Cybercrime has become big business, and retail is now one of its favourite targets. Forget the image of lone hackers quietly siphoning data. Today’s attacks are industrial in scale, often automated, and highly profitable – and retailers are an easy target. That’s why retail has now made the top 6 list of the most targeted industries worldwide. Each connected device, from smart tills and in-store tablets to online checkout systems, adds another point of vulnerability. In 2025, the cost of underestimating cybersecurity is far higher than the cost of investing in it. And when trust is broken, it’s not easily rebuilt.

When the Firewall Wears a Name Badge

The shop floor is no longer just about merchandising and customer service, it’s a digital frontline. Staff now interact daily with connected systems: barcode scanners, self-checkouts, mobile POS terminals, stock apps, and customer accounts. Yes, they’re handling products – but they’re also handling risk. The vast majority of breaches are caused by human error, and phishing continues to top the list. In 2024, 84% of UK businesses reported an attempted cyberattack, most commonly via phishing emails. The retail workforce, often seasonal and frequently changing, is especially vulnerable to these social engineering tactics. Yet too often training is limited to generic e-learning modules during onboarding, with little relevance to real-life threats or practical decision-making.

A single misstep, such as one click on a suspicious link or one incorrect download, can open the door to a full-scale compromise. Instead of penalising staff for making mistakes, they need to equip employees to recognise when something feels off and empower them with the confidence to act quickly or raise the alarm.

Stop Box-Ticking, Start Training

Most retailers can say they offer cybersecurity training. Far fewer can say that training works. The issue? Much of it is designed to satisfy policy, not protect systems. Static e-learning modules rushed through on day one and never revisited don’t build resilience, they just build complacency. Effective training starts with context – a cashier doesn’t need the same training as an IT manager. Frontline staff should know how to spot tampered payment devices or suspicious customer behaviour. Managers need to recognise phishing attempts and understand escalation protocols. Role-specific, scenario-based learning brings relevance, and that relevance is what drives security.

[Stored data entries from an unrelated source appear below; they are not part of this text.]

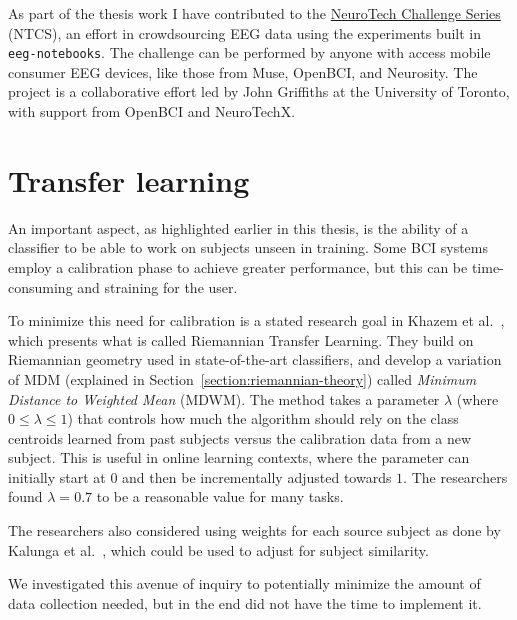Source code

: 
    As part of the thesis work I have contributed to the \href{https://neurotech-challenge.com/}{NeuroTech Challenge Series} (NTCS), an effort in crowdsourcing EEG data using the experiments built in \texttt{eeg-notebooks}. The challenge can be performed by anyone with access mobile consumer EEG devices, like those from Muse, OpenBCI, and Neurosity\@. The project is a collaborative effort led by John Griffiths at the University of Toronto, with support from OpenBCI and NeuroTechX.\label{section:ntcs}


\section{Transfer learning}\label{section:transfer-learning}

An important aspect, as highlighted earlier in this thesis, is the ability of a classifier to be able to work on subjects unseen in training. Some BCI systems employ a calibration phase to achieve greater performance, but this can be time-consuming and straining for the user.

To minimize this need for calibration is a stated research goal in Khazem et al.~\cite{khazem_minimizing_2021}, which presents what is called Riemannian Transfer Learning. They build on Riemannian geometry used in state-of-the-art classifiers, and develop a variation of MDM (explained in Section~\ref{section:riemannian-theory}) called \emph{Minimum Distance to Weighted Mean} (MDWM). The method takes a parameter $\lambda$ (where $0 \leq \lambda \leq 1$) that controls how much the algorithm should rely on the class centroids learned from past subjects versus the calibration data from a new subject. This is useful in online learning contexts, where the parameter can initially start at $0$ and then be incrementally adjusted towards $1$. The researchers found $\lambda = 0.7$ to be a reasonable value for many tasks. 

The researchers also considered using weights for each source subject as done by Kalunga et al.~\cite{kalunga_transfer_2018}, which could be used to adjust for subject similarity.

We investigated this avenue of inquiry to potentially minimize the amount of data collection needed, but in the end did not have the time to implement it.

Talent Doesn’t Need a Degree, Just the Right Tools

There’s a persistent myth in cybersecurity: that you need years of experience or a computer science degree to make an impact. The reality is very different. Retail doesn’t need thousands of CISOs, it needs practical, informed employees who can defend the systems they use every day. Across the UK, there’s a growing ecosystem of training providers helping close the skills gap. Government-funded, fast-track programmes offer accessible routes into cybersecurity, often tailored to real retail roles. Learners can complete training in a matter of months and emerge job-ready, able to support Security Operations Centres (SOCs), assist with IT support, or simply bring more cyber-awareness to customer-facing roles.

For retail employers, these programmes are a win-win. They create a broader pipeline of talent, reduce long-term costs, and build a workforce that can respond faster, spot threats earlier, and act with confidence when something goes wrong. Cybersecurity doesn’t start in the server room; it starts with staff who know what to look for.

Secure Brands Win More Than Trust, They Win Sales

Consumers are savvier than ever about how their data is handled. In a competitive market, trust becomes a differentiator. Retailers that can visibly demonstrate a commitment to data protection – through clear policies, secure experiences, and well-trained teams – don’t just avoid breaches, they earn loyalty. When cyber training is embedded across the business, response times improve, recovery is faster, and disruption is reduced, which has a direct impact on customer satisfaction. Safeguarding systems is only the start – the rest is about ensuring the shopping experience remains smooth, safe, and consistent. That means a retailer that treats cybersecurity as a business enabler, not just a compliance box, will build something far greater than just a defensive frontline, they’ll build a stronger, more resilient, and more adaptable business.